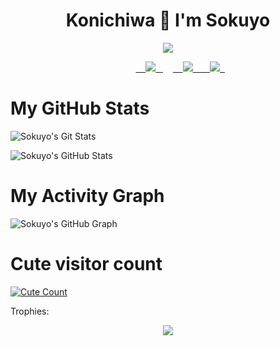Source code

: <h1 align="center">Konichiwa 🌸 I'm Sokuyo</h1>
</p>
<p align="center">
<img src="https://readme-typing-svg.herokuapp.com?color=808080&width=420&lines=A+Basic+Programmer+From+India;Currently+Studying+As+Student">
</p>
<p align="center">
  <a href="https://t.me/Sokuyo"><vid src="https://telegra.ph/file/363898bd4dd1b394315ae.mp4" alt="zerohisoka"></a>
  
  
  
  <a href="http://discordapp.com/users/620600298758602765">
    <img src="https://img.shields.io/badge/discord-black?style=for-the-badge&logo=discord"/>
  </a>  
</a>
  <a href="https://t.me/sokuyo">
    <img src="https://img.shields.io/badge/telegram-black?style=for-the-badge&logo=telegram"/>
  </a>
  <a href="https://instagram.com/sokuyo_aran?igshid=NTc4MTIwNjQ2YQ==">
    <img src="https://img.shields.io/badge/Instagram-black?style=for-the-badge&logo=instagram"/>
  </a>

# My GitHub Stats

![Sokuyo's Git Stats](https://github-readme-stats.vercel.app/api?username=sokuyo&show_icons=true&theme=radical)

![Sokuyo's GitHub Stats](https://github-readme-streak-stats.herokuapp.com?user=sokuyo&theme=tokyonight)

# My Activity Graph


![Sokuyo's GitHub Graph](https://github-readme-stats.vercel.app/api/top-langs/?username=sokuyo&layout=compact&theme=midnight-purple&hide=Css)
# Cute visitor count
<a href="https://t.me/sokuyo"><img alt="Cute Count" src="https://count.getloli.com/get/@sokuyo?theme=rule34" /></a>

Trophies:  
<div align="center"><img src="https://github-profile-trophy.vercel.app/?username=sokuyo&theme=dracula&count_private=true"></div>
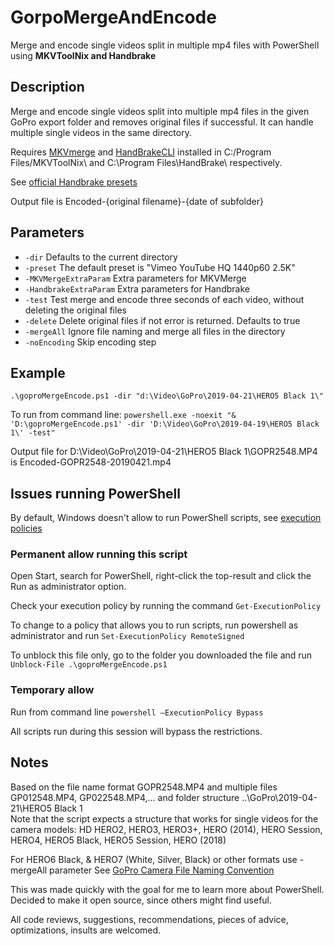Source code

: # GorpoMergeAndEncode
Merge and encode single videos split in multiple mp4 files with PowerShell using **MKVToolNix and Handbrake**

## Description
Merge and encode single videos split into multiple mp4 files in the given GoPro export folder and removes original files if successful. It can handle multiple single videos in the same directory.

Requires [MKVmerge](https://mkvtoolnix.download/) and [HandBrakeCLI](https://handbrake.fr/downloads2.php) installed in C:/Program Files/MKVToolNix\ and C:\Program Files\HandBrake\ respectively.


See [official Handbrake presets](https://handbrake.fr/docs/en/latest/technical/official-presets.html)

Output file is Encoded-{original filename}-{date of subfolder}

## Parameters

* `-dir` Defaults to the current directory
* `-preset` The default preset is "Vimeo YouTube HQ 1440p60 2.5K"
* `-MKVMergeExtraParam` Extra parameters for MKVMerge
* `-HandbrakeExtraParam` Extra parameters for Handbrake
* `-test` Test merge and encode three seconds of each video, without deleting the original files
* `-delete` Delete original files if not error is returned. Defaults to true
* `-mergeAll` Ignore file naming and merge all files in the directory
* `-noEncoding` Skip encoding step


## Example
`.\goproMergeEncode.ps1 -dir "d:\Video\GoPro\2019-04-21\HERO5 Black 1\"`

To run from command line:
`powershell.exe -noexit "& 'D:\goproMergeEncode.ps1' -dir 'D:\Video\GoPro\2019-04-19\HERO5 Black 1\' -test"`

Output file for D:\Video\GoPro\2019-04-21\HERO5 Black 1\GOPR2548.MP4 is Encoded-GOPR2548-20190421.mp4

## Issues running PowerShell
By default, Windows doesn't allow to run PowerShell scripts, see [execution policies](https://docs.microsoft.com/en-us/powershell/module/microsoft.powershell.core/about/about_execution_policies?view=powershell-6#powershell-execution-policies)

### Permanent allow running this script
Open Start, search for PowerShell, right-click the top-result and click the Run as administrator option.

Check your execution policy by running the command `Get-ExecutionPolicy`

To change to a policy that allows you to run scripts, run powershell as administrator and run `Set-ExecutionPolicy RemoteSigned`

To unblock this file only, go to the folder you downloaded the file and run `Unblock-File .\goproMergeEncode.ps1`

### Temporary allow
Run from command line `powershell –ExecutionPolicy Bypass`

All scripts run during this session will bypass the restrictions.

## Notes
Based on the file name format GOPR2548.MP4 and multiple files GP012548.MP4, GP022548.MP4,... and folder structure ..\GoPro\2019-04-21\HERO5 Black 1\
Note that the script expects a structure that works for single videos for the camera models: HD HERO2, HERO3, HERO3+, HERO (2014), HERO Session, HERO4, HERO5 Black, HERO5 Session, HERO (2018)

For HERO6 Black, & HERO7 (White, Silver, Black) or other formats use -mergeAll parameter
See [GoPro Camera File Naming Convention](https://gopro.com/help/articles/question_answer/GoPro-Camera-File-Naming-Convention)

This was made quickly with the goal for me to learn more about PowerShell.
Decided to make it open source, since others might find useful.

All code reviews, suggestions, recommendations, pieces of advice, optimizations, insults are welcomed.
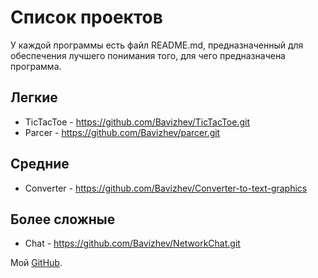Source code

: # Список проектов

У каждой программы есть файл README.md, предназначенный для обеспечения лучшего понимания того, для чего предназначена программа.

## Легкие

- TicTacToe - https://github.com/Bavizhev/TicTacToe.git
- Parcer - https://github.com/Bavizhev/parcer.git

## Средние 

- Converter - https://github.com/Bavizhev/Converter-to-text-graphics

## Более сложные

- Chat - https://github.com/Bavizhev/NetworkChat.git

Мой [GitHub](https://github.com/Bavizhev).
—————
Exactly as they stand, the entries must be written out again, pictures excluded.

§ **Written response**:
Source code

: <h1 align="center">Konichiwa 🌸 I'm Sokuyo</h1>
</p>
<p align="center">
<img src="https://readme-typing-svg.herokuapp.com?color=808080&width=420&lines=A+Basic+Programmer+From+India;Currently+Studying+As+Student">
</p>
<p align="center">
  <a href="https://t.me/Sokuyo"><vid src="https://telegra.ph/file/363898bd4dd1b394315ae.mp4" alt="zerohisoka"></a>
  
  
  
  <a href="http://discordapp.com/users/620600298758602765">
    <img src="https://img.shields.io/badge/discord-black?style=for-the-badge&logo=discord"/>
  </a>  
</a>
  <a href="https://t.me/sokuyo">
    <img src="https://img.shields.io/badge/telegram-black?style=for-the-badge&logo=telegram"/>
  </a>
  <a href="https://instagram.com/sokuyo_aran?igshid=NTc4MTIwNjQ2YQ==">
    <img src="https://img.shields.io/badge/Instagram-black?style=for-the-badge&logo=instagram"/>
  </a>

# My GitHub Stats

![Sokuyo's Git Stats](https://github-readme-stats.vercel.app/api?username=sokuyo&show_icons=true&theme=radical)

![Sokuyo's GitHub Stats](https://github-readme-streak-stats.herokuapp.com?user=sokuyo&theme=tokyonight)

# My Activity Graph


![Sokuyo's GitHub Graph](https://github-readme-stats.vercel.app/api/top-langs/?username=sokuyo&layout=compact&theme=midnight-purple&hide=Css)
# Cute visitor count
<a href="https://t.me/sokuyo"><img alt="Cute Count" src="https://count.getloli.com/get/@sokuyo?theme=rule34" /></a>

Trophies:  
<div align="center"><img src="https://github-profile-trophy.vercel.app/?username=sokuyo&theme=dracula&count_private=true"></div>
Source code

: # GorpoMergeAndEncode
Merge and encode single videos split in multiple mp4 files with PowerShell using **MKVToolNix and Handbrake**

## Description
Merge and encode single videos split into multiple mp4 files in the given GoPro export folder and removes original files if successful. It can handle multiple single videos in the same directory.

Requires [MKVmerge](https://mkvtoolnix.download/) and [HandBrakeCLI](https://handbrake.fr/downloads2.php) installed in C:/Program Files/MKVToolNix\ and C:\Program Files\HandBrake\ respectively.


See [official Handbrake presets](https://handbrake.fr/docs/en/latest/technical/official-presets.html)

Output file is Encoded-{original filename}-{date of subfolder}

## Parameters

* `-dir` Defaults to the current directory
* `-preset` The default preset is "Vimeo YouTube HQ 1440p60 2.5K"
* `-MKVMergeExtraParam` Extra parameters for MKVMerge
* `-HandbrakeExtraParam` Extra parameters for Handbrake
* `-test` Test merge and encode three seconds of each video, without deleting the original files
* `-delete` Delete original files if not error is returned. Defaults to true
* `-mergeAll` Ignore file naming and merge all files in the directory
* `-noEncoding` Skip encoding step


## Example
`.\goproMergeEncode.ps1 -dir "d:\Video\GoPro\2019-04-21\HERO5 Black 1\"`

To run from command line:
`powershell.exe -noexit "& 'D:\goproMergeEncode.ps1' -dir 'D:\Video\GoPro\2019-04-19\HERO5 Black 1\' -test"`

Output file for D:\Video\GoPro\2019-04-21\HERO5 Black 1\GOPR2548.MP4 is Encoded-GOPR2548-20190421.mp4

## Issues running PowerShell
By default, Windows doesn't allow to run PowerShell scripts, see [execution policies](https://docs.microsoft.com/en-us/powershell/module/microsoft.powershell.core/about/about_execution_policies?view=powershell-6#powershell-execution-policies)

### Permanent allow running this script
Open Start, search for PowerShell, right-click the top-result and click the Run as administrator option.

Check your execution policy by running the command `Get-ExecutionPolicy`

To change to a policy that allows you to run scripts, run powershell as administrator and run `Set-ExecutionPolicy RemoteSigned`

To unblock this file only, go to the folder you downloaded the file and run `Unblock-File .\goproMergeEncode.ps1`

### Temporary allow
Run from command line `powershell –ExecutionPolicy Bypass`

All scripts run during this session will bypass the restrictions.

## Notes
Based on the file name format GOPR2548.MP4 and multiple files GP012548.MP4, GP022548.MP4,... and folder structure ..\GoPro\2019-04-21\HERO5 Black 1\
Note that the script expects a structure that works for single videos for the camera models: HD HERO2, HERO3, HERO3+, HERO (2014), HERO Session, HERO4, HERO5 Black, HERO5 Session, HERO (2018)

For HERO6 Black, & HERO7 (White, Silver, Black) or other formats use -mergeAll parameter
See [GoPro Camera File Naming Convention](https://gopro.com/help/articles/question_answer/GoPro-Camera-File-Naming-Convention)

This was made quickly with the goal for me to learn more about PowerShell.
Decided to make it open source, since others might find useful.

All code reviews, suggestions, recommendations, pieces of advice, optimizations, insults are welcomed.
Source code

: # Список проектов

У каждой программы есть файл README.md, предназначенный для обеспечения лучшего понимания того, для чего предназначена программа.

## Легкие

- TicTacToe - https://github.com/Bavizhev/TicTacToe.git
- Parcer - https://github.com/Bavizhev/parcer.git

## Средние 

- Converter - https://github.com/Bavizhev/Converter-to-text-graphics

## Более сложные

- Chat - https://github.com/Bavizhev/NetworkChat.git

Мой [GitHub](https://github.com/Bavizhev).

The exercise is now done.